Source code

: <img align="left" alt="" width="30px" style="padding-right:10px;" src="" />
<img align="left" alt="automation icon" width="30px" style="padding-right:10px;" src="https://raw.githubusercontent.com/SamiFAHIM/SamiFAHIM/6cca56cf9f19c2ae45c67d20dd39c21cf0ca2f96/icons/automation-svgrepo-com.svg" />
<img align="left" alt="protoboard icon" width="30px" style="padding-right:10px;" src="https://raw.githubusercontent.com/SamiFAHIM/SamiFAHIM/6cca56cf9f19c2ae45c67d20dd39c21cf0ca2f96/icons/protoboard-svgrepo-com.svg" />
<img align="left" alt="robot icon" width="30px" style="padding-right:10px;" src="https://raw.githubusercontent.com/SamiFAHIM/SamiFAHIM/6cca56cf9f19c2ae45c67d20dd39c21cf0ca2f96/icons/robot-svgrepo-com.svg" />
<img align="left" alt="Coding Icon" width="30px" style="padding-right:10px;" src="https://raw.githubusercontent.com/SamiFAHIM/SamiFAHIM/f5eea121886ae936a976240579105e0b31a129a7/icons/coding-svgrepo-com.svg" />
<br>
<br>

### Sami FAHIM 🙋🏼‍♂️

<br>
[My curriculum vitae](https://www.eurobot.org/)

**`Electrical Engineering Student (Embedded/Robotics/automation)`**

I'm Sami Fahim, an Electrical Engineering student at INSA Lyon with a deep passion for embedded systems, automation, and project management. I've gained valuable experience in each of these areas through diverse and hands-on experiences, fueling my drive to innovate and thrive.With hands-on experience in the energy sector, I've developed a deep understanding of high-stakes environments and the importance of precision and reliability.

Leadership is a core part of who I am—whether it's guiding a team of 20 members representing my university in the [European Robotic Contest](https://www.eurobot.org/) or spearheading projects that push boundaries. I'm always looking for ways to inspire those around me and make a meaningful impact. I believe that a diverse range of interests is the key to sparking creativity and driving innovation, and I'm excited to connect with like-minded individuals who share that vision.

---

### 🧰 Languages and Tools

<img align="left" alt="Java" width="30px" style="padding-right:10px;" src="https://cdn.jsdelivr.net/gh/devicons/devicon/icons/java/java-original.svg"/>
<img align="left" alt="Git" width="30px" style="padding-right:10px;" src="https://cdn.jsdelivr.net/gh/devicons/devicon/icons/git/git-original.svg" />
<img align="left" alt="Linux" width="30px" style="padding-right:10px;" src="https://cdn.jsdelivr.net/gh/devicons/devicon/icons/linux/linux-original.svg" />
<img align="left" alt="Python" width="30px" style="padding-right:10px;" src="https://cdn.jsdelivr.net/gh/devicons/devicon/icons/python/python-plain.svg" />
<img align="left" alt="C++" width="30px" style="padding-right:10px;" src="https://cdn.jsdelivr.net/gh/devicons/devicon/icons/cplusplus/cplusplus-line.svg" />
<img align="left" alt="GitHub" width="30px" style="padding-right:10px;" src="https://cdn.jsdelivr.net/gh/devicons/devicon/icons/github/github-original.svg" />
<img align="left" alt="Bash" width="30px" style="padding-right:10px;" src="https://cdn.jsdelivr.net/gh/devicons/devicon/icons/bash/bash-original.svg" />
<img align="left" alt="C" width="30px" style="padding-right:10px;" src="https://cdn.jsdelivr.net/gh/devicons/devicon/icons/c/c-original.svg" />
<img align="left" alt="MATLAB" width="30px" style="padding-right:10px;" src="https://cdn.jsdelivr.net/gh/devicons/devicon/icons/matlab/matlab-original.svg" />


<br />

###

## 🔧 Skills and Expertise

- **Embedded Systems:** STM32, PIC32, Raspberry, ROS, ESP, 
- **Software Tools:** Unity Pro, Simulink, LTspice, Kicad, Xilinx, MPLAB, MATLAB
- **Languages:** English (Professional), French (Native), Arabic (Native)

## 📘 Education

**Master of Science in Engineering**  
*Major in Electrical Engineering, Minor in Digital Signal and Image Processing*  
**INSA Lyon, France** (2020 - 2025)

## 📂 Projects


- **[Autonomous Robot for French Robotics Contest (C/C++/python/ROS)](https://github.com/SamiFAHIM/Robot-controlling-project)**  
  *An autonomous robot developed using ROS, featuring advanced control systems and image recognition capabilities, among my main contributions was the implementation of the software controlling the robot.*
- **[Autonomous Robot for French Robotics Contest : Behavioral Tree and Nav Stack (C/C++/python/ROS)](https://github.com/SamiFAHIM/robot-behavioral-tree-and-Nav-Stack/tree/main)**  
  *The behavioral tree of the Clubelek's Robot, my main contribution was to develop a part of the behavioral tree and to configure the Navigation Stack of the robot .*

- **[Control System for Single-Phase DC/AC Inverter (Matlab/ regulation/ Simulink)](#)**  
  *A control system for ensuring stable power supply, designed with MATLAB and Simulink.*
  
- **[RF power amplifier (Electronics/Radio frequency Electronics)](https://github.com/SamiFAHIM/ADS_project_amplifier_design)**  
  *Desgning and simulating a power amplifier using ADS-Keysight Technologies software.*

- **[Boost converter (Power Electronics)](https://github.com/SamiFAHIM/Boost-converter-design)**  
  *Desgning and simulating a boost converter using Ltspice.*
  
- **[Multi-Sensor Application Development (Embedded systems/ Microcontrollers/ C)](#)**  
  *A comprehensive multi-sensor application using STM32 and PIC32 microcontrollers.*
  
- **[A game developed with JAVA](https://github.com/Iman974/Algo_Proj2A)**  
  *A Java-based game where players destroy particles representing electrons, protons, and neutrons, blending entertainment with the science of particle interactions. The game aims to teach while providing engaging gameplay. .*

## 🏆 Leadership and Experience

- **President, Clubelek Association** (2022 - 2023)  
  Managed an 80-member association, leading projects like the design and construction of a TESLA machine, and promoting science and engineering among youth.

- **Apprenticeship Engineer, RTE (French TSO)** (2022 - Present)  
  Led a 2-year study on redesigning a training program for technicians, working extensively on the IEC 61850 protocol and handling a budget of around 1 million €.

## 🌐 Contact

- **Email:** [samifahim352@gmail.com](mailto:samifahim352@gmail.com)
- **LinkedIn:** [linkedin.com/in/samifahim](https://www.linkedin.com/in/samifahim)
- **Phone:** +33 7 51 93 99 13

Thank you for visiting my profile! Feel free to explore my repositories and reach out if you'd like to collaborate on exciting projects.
* * *
Filter the records above for the string "Languages" and copy each matching line.

### 🧰 Languages and Tools
- **Languages:** English (Professional), French (Native), Arabic (Native)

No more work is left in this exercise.